*** STORED DATA Section Begins ***

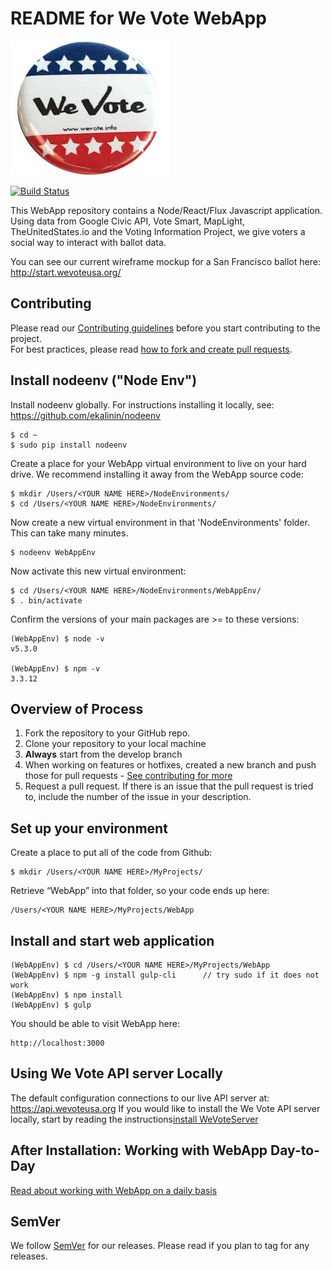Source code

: # README for We Vote WebApp

![WeVoteUS](wevotelogo.png) 

[![Build Status](https://travis-ci.org/wevote/WebApp.svg?branch=develop)](https://travis-ci.org/wevote/WebApp)

This WebApp repository contains a Node/React/Flux Javascript application. Using data from
Google Civic API, Vote Smart, MapLight, TheUnitedStates.io and the Voting Information Project, we give voters a
social way to interact with ballot data.

You can see our current wireframe mockup for a San Francisco ballot here:
http://start.wevoteusa.org/

## Contributing
Please read our [Contributing guidelines](docs/contributing/index.md) before you start contributing to the project.  
For best practices, please read [how to fork and create pull requests](CONTRIBUTING.md).

## Install nodeenv ("Node Env")

Install nodeenv globally. For instructions installing it locally, see: https://github.com/ekalinin/nodeenv

    $ cd ~
    $ sudo pip install nodeenv

Create a place for your WebApp virtual environment to live on your hard drive. We recommend installing it
away from the WebApp source code:

    $ mkdir /Users/<YOUR NAME HERE>/NodeEnvironments/
    $ cd /Users/<YOUR NAME HERE>/NodeEnvironments/

Now create a new virtual environment in that 'NodeEnvironments' folder. This can take many minutes.

    $ nodeenv WebAppEnv

Now activate this new virtual environment:

    $ cd /Users/<YOUR NAME HERE>/NodeEnvironments/WebAppEnv/
    $ . bin/activate

Confirm the versions of your main packages are >= to these versions:

    (WebAppEnv) $ node -v
    v5.3.0

    (WebAppEnv) $ npm -v
    3.3.12
    
## Overview of Process

1. Fork the repository to your GitHub repo.
2. Clone your repository to your local machine
3. **Always** start from the develop branch
4. When working on features or hotfixes, created a new branch and push those for pull requests - [See contributing for more](CONTRIBUTING.md)
5. Request a pull request. If there is an issue that the pull request is tried to, include the number of the issue in your description.

## Set up your environment

Create a place to put all of the code from Github:

    $ mkdir /Users/<YOUR NAME HERE>/MyProjects/

Retrieve “WebApp” into that folder, so your code ends up here:

    /Users/<YOUR NAME HERE>/MyProjects/WebApp

## Install and start web application

    (WebAppEnv) $ cd /Users/<YOUR NAME HERE>/MyProjects/WebApp
    (WebAppEnv) $ npm -g install gulp-cli      // try sudo if it does not work
    (WebAppEnv) $ npm install
    (WebAppEnv) $ gulp

You should be able to visit WebApp here:

    http://localhost:3000

## Using We Vote API server Locally

The default configuration connections to our live API server at: https://api.wevoteusa.org 
If you would like to install the We Vote API server locally, start by reading the instructions[install WeVoteServer](https://github.com/wevote/WeVoteServer/blob/master/README_API_INSTALL.md)

## After Installation: Working with WebApp Day-to-Day

[Read about working with WebApp on a daily basis](README_WORKING_WITH_WEB_APP.md)

## SemVer

We follow [SemVer](http://semver.org/) for our releases. Please read if you plan
to tag for any releases.
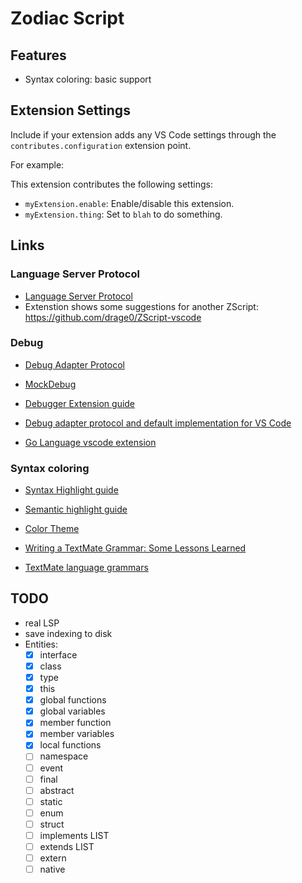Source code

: # Zodiac Script

## Features

- Syntax coloring: basic support

## Extension Settings

Include if your extension adds any VS Code settings through the `contributes.configuration` extension point.

For example:

This extension contributes the following settings:

* `myExtension.enable`: Enable/disable this extension.
* `myExtension.thing`: Set to `blah` to do something.

## Links

### Language Server Protocol

- [Language Server Protocol](https://microsoft.github.io/language-server-protocol/)
- Extenstion shows some suggestions for another ZScript: https://github.com/drage0/ZScript-vscode

### Debug

- [Debug Adapter Protocol](https://microsoft.github.io/debug-adapter-protocol/specification)

- [MockDebug](https://github.com/microsoft/vscode-mock-debug/blob/main/src/mockDebug.ts)
- [Debugger Extension guide](https://code.visualstudio.com/api/extension-guides/debugger-extension)
- [Debug adapter protocol and default implementation for VS Code](https://github.com/microsoft/vscode-debugadapter-node/tree/main)
- [Go Language vscode extension](https://github.com/golang/vscode-go)

### Syntax coloring

- [Syntax Highlight guide](https://code.visualstudio.com/api/language-extensions/syntax-highlight-guide)
- [Semantic highlight guide](https://code.visualstudio.com/api/language-extensions/semantic-highlight-guide)
- [Color Theme](https://code.visualstudio.com/api/extension-guides/color-theme#syntax-colors)

- [Writing a TextMate Grammar: Some Lessons Learned](https://www.apeth.com/nonblog/stories/textmatebundle.html)
- [TextMate language grammars](https://macromates.com/manual/en/language_grammars)

## TODO

- real LSP
- save indexing to disk
- Entities:
  - [x] interface
  - [x] class
  - [x] type
  - [x] this
  - [x] global functions
  - [x] global variables
  - [x] member function
  - [x] member variables
  - [x] local functions
  - [ ] namespace
  - [ ] event
  - [ ] final
  - [ ] abstract
  - [ ] static
  - [ ] enum
  - [ ] struct
  - [ ] implements LIST
  - [ ] extends LIST
  - [ ] extern
  - [ ] native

*** STORED DATA Section Ends ***

- _EXERCISE_: Nothing but the lines from the first line of the records above to the line with "## Install nodeenv", inclusive, should be transcribed exactly, and the pictures must be left out.

- _SOLUTION FOR THIS TASK_:
Source code

: # README for We Vote WebApp

![WeVoteUS](wevotelogo.png) 

[![Build Status](https://travis-ci.org/wevote/WebApp.svg?branch=develop)](https://travis-ci.org/wevote/WebApp)

This WebApp repository contains a Node/React/Flux Javascript application. Using data from
Google Civic API, Vote Smart, MapLight, TheUnitedStates.io and the Voting Information Project, we give voters a
social way to interact with ballot data.

You can see our current wireframe mockup for a San Francisco ballot here:
http://start.wevoteusa.org/

## Contributing
Please read our [Contributing guidelines](docs/contributing/index.md) before you start contributing to the project.  
For best practices, please read [how to fork and create pull requests](CONTRIBUTING.md).

## Install nodeenv ("Node Env")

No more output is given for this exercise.